Navigating Real Estate and Insolvency Laws: A Deep Dive into Mysore Petro Chemicals Ltd. vs. Mrs. Vandana Garg, RP of Raghuleela Builders Pvt. Ltd.
I. The Case in Context
The Applicant, having purchased an office unit in the Corporate Debtor’s project “ONE BKC” in Bandra, Mumbai, found themselves embroiled in a legal dispute due to the non-delivery of the unit. Despite paying the entire consideration amount of Rs. 12,93,60,000/-, the Corporate Debtor failed to hand over the possession of the unit by the agreed date of 30.09.2015.
II. Legal Proceedings and the Role of RERA
In response to the non-delivery, the Applicant filed a complaint before the Real Estate Regulatory Authority (RERA). However, RERA did not allow compensation to the Applicant in its Order dated 08.10.2020. This led the Applicant to appeal against the Order to the Maharashtra Real Estate Appellate Tribunal, Mumbai (MahaRERA).
III. The Appeal and the Corporate Insolvency Resolution Process (CIRP)
During the pendency of the appeal before MahaRERA, the Corporate Debtor was admitted to CIRP on 04.10.2021. Despite this, MahaRERA granted relief to the Appellant in its Order dated 30.06.2022, directing the Corporate Debtor to pay interest at the rate of State Bank of India’s highest Marginal Cost Lending Rate plus 2% on the amount paid by the Applicant from 01.10.2015 up to 30.11.2019.
IV. The Role of the Resolution Professional (RP)
Upon receipt of the Order, the Applicant informed the Resolution Professional (RP) and filed his claim in Form-B on 19.07.2022. The Applicant argued that the RP was duty-bound to disclose all legal proceedings pending against the Corporate Debtor under the Information Memorandum as per Regulation 36(2)(h) of IBBI (Insolvency of Corporate Persons) Regulations, 2016.
V. The Decision of the Adjudicating Authority
The Adjudicating Authority held that the claim of the Applicant could not be considered belated or barred by limitation, as the appeal was filed before MahaRERA prior to the initiation of CIRP proceedings.

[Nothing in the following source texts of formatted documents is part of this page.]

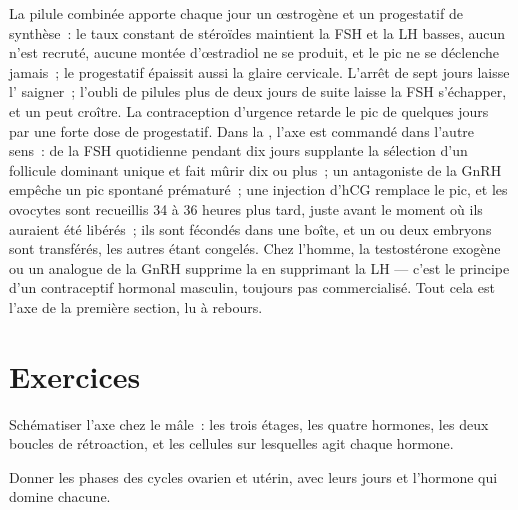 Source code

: \begin{proposition}\label{prop:b2:reproductive-hormones:clinic}
La pilule combinée apporte chaque jour un œstrogène et un progestatif de
synthèse~: le taux constant de stéroïdes maintient la FSH et la LH
basses, aucun  n'est recruté, aucune montée d'œstradiol ne se
produit, et le pic ne se déclenche jamais~; le progestatif épaissit
aussi la glaire cervicale. L'arrêt de sept jours laisse l'
saigner~; l'oubli de pilules plus de deux jours de suite laisse la FSH
s'échapper, et un  peut croître. La contraception d'urgence
retarde le pic de quelques jours par une forte dose de progestatif.
Dans la \emph{}, l'axe est commandé dans l'autre
sens~: de la FSH quotidienne pendant dix jours supplante la sélection
d'un follicule dominant unique et fait mûrir dix  ou plus~; un
antagoniste de la GnRH empêche un pic spontané prématuré~; une injection
d'hCG remplace le pic, et les ovocytes sont recueillis 34 à 36 heures
plus tard, juste avant le moment où ils auraient été libérés~; ils sont
fécondés dans une boîte, et un ou deux embryons sont transférés, les
autres étant congelés. Chez l'homme, la testostérone exogène ou un
analogue de la GnRH supprime la  en supprimant la LH ---
c'est le principe d'un contraceptif hormonal masculin, toujours pas
commercialisé. Tout cela est l'axe de la première section, lu à
rebours.
\end{proposition}

\section{Exercices}

\begin{exercise}[$\star$]\label{exo:b2:reproductive-hormones:1}
Schématiser l'axe chez le mâle~: les trois étages, les quatre hormones,
les deux boucles de rétroaction, et les cellules sur lesquelles agit
chaque hormone.
\end{exercise}

\begin{exercise}[$\star$]\label{exo:b2:reproductive-hormones:2}
Donner les phases des cycles ovarien et utérin, avec leurs jours et
l'hormone qui domine chacune.
\end{exercise}

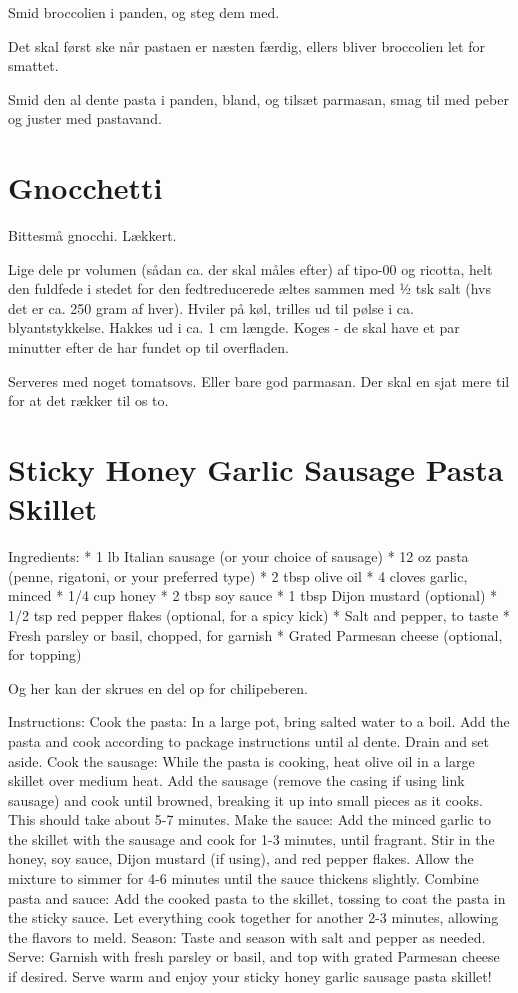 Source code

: \documentclass[
]{book}
\begin{document}
Smid broccolien i panden, og steg dem med.

Det skal først ske når pastaen er næsten færdig, ellers bliver broccolien let for smattet.

Smid den al dente pasta i panden, bland, og tilsæt parmasan, smag til med peber og juster med pastavand.

\section{Gnocchetti}\label{gnocchetti}

Bittesmå gnocchi. Lækkert.

Lige dele pr volumen (sådan ca. der skal måles efter) af tipo-00 og ricotta,
helt den fuldfede i stedet for den fedtreducerede æltes sammen med ½ tsk salt
(hvs det er ca. 250 gram af hver).
Hviler på køl, trilles ud til pølse i ca. blyantstykkelse.
Hakkes ud i ca. 1 cm længde.
Koges - de skal have et par minutter efter de har fundet op til overfladen.

Serveres med noget tomatsovs. Eller bare god parmasan. Der skal en sjat mere
til for at det rækker til os to.

\section{Sticky Honey Garlic Sausage Pasta Skillet}\label{sticky-honey-garlic-sausage-pasta-skillet}

Ingredients:
* 1 lb Italian sausage (or your choice of sausage)
* 12 oz pasta (penne, rigatoni, or your preferred type)
* 2 tbsp olive oil
* 4 cloves garlic, minced
* 1/4 cup honey
* 2 tbsp soy sauce
* 1 tbsp Dijon mustard (optional)
* 1/2 tsp red pepper flakes (optional, for a spicy kick)
* Salt and pepper, to taste
* Fresh parsley or basil, chopped, for garnish
* Grated Parmesan cheese (optional, for topping)

Og her kan der skrues en del op for chilipeberen.

Instructions:
Cook the pasta: In a large pot, bring salted water to a boil. Add the pasta and cook according to package instructions until al dente. Drain and set aside.
Cook the sausage: While the pasta is cooking, heat olive oil in a large skillet over medium heat. Add the sausage (remove the casing if using link sausage) and cook until browned, breaking it up into small pieces as it cooks. This should take about 5-7 minutes.
Make the sauce: Add the minced garlic to the skillet with the sausage and cook for 1-3 minutes, until fragrant. Stir in the honey, soy sauce, Dijon mustard (if using), and red pepper flakes. Allow the mixture to simmer for 4-6 minutes until the sauce thickens slightly.
Combine pasta and sauce: Add the cooked pasta to the skillet, tossing to coat the pasta in the sticky sauce. Let everything cook together for another 2-3 minutes, allowing the flavors to meld.
Season: Taste and season with salt and pepper as needed.
Serve: Garnish with fresh parsley or basil, and top with grated Parmesan cheese if desired. Serve warm and enjoy your sticky honey garlic sausage pasta skillet!
\end{document}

It emphasized the duty of the RP to be aware of and follow all pending proceedings against the Corporate Debtor.
VI. The Implications of the Judgment
The judgment has far-reaching implications for the insolvency resolution process in India, especially for real estate companies. It harmonizes the provisions of the Real Estate (Regulation and Development) Act, 2016, with the Insolvency and Bankruptcy Code, providing important guidelines for handling insolvency cases involving real estate entities.
In conclusion, the case of Mysore Petro Chemicals Ltd. vs. Mrs. Vandana Garg, RP of Raghuleela Builders Pvt. Ltd., serves as a significant precedent in the realm of insolvency laws. It underscores the need for a comprehensive understanding of both real estate and insolvency laws in handling such cases. The judgment also highlights the crucial role of the RP in the insolvency resolution process. The decision is a step forward in ensuring a more effective and efficient insolvency resolution process in India.